* How to complete this task
Transcribe, exactly and in full, every record shown below, while omitting its images.

* Saved data entries
┄┄┄┄┄┄

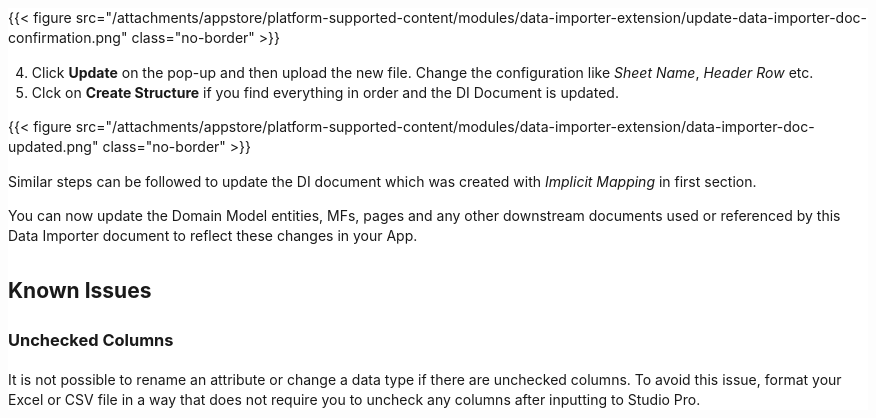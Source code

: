 {{< figure src="/attachments/appstore/platform-supported-content/modules/data-importer-extension/update-data-importer-doc-confirmation.png" class="no-border" >}}

4. Click **Update** on the pop-up and then upload the new file. Change the configuration like *Sheet Name*, *Header Row* etc.
5. Clck on **Create Structure** if you find everything in order and the DI Document is updated.

{{< figure src="/attachments/appstore/platform-supported-content/modules/data-importer-extension/data-importer-doc-updated.png" class="no-border" >}}

Similar steps can be followed to update the DI document which was created with *Implicit Mapping* in first section.

You can now update the Domain Model entities, MFs, pages and any other downstream documents used or referenced by this Data Importer document to reflect these changes in your App. 

## Known Issues

### Unchecked Columns

It is not possible to rename an attribute or change a data type if there are unchecked columns. To avoid this issue, format your Excel or CSV file in a way that does not require you to uncheck any columns after inputting to Studio Pro. 

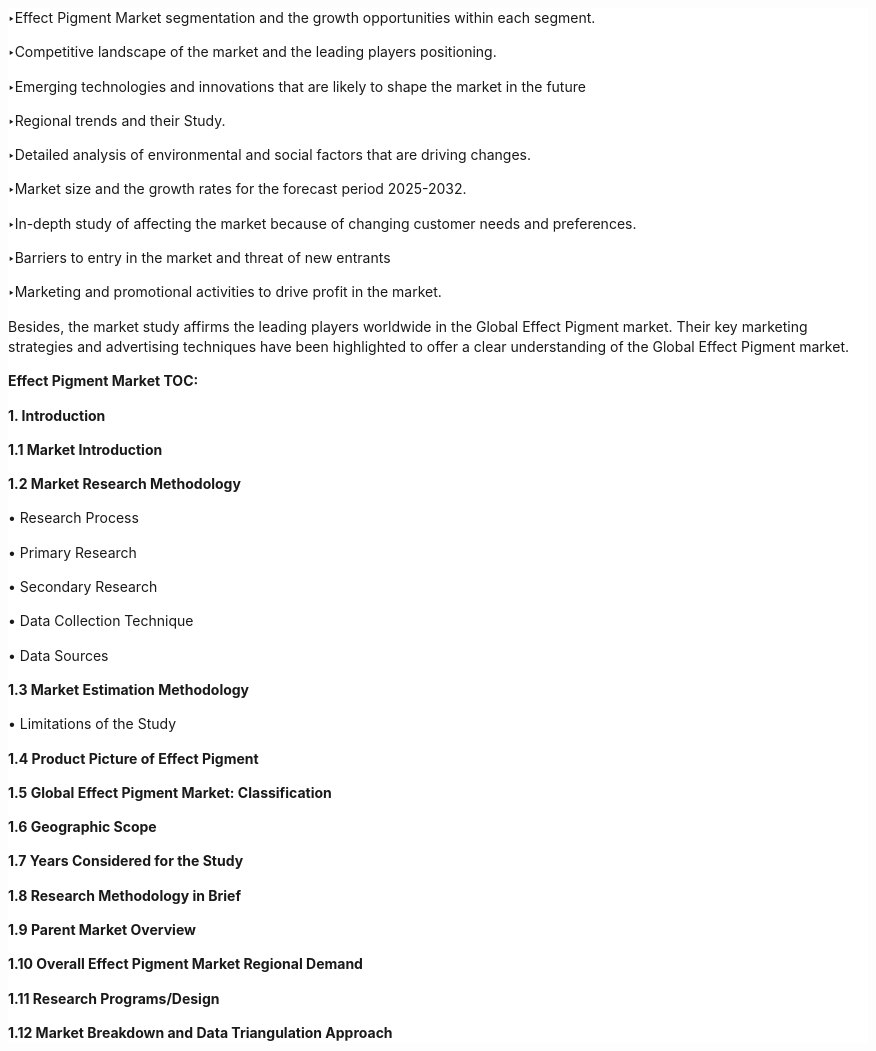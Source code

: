 <strong>‣</strong>Effect Pigment Market segmentation and the growth opportunities within each segment.

<strong>‣</strong>Competitive landscape of the market and the leading players positioning.

<strong>‣</strong>Emerging technologies and innovations that are likely to shape the market in the future

<strong>‣</strong>Regional trends and their Study.

<strong>‣</strong>Detailed analysis of environmental and social factors that are driving changes.

<strong>‣</strong>Market size and the growth rates for the forecast period 2025-2032.

<strong>‣</strong>In-depth study of affecting the market because of changing customer needs and preferences.

<strong>‣</strong>Barriers to entry in the market and threat of new entrants

<strong>‣</strong>Marketing and promotional activities to drive profit in the market.

Besides, the market study affirms the leading players worldwide in the Global Effect Pigment market. Their key marketing strategies and advertising techniques have been highlighted to offer a clear understanding of the Global Effect Pigment market.

<strong>Effect Pigment Market TOC:</strong>

<strong>1. Introduction</strong>

<strong>1.1 Market Introduction</strong>

<strong>1.2 Market Research Methodology</strong>

• Research Process

• Primary Research

• Secondary Research

• Data Collection Technique

• Data Sources

<strong>1.3 Market Estimation Methodology</strong>

• Limitations of the Study

<strong>1.4 Product Picture of Effect Pigment</strong>

<strong>1.5 Global Effect Pigment Market: Classification</strong>

<strong>1.6 Geographic Scope</strong>

<strong>1.7 Years Considered for the Study</strong>

<strong>1.8 Research Methodology in Brief</strong>

<strong>1.9 Parent Market Overview</strong>

<strong>1.10 Overall Effect Pigment Market Regional Demand</strong>

<strong>1.11 Research Programs/Design</strong>

<strong>1.12 Market Breakdown and Data Triangulation Approach</strong>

┄┄┄┄┄┄

* Solution below
Source code

: {{< figure src="/attachments/appstore/platform-supported-content/modules/data-importer-extension/update-data-importer-doc-confirmation.png" class="no-border" >}}

4. Click **Update** on the pop-up and then upload the new file. Change the configuration like *Sheet Name*, *Header Row* etc.
5. Clck on **Create Structure** if you find everything in order and the DI Document is updated.

{{< figure src="/attachments/appstore/platform-supported-content/modules/data-importer-extension/data-importer-doc-updated.png" class="no-border" >}}

Similar steps can be followed to update the DI document which was created with *Implicit Mapping* in first section.

You can now update the Domain Model entities, MFs, pages and any other downstream documents used or referenced by this Data Importer document to reflect these changes in your App. 

## Known Issues

### Unchecked Columns

It is not possible to rename an attribute or change a data type if there are unchecked columns. To avoid this issue, format your Excel or CSV file in a way that does not require you to uncheck any columns after inputting to Studio Pro. 

Source code

: <strong>‣</strong>Effect Pigment Market segmentation and the growth opportunities within each segment.

<strong>‣</strong>Competitive landscape of the market and the leading players positioning.

<strong>‣</strong>Emerging technologies and innovations that are likely to shape the market in the future

<strong>‣</strong>Regional trends and their Study.

<strong>‣</strong>Detailed analysis of environmental and social factors that are driving changes.

<strong>‣</strong>Market size and the growth rates for the forecast period 2025-2032.

<strong>‣</strong>In-depth study of affecting the market because of changing customer needs and preferences.

<strong>‣</strong>Barriers to entry in the market and threat of new entrants

<strong>‣</strong>Marketing and promotional activities to drive profit in the market.

Besides, the market study affirms the leading players worldwide in the Global Effect Pigment market. Their key marketing strategies and advertising techniques have been highlighted to offer a clear understanding of the Global Effect Pigment market.

<strong>Effect Pigment Market TOC:</strong>

<strong>1. Introduction</strong>

<strong>1.1 Market Introduction</strong>

<strong>1.2 Market Research Methodology</strong>

• Research Process

• Primary Research

• Secondary Research

• Data Collection Technique

• Data Sources

<strong>1.3 Market Estimation Methodology</strong>

• Limitations of the Study

<strong>1.4 Product Picture of Effect Pigment</strong>

<strong>1.5 Global Effect Pigment Market: Classification</strong>

<strong>1.6 Geographic Scope</strong>

<strong>1.7 Years Considered for the Study</strong>

<strong>1.8 Research Methodology in Brief</strong>

<strong>1.9 Parent Market Overview</strong>

<strong>1.10 Overall Effect Pigment Market Regional Demand</strong>

<strong>1.11 Research Programs/Design</strong>

<strong>1.12 Market Breakdown and Data Triangulation Approach</strong>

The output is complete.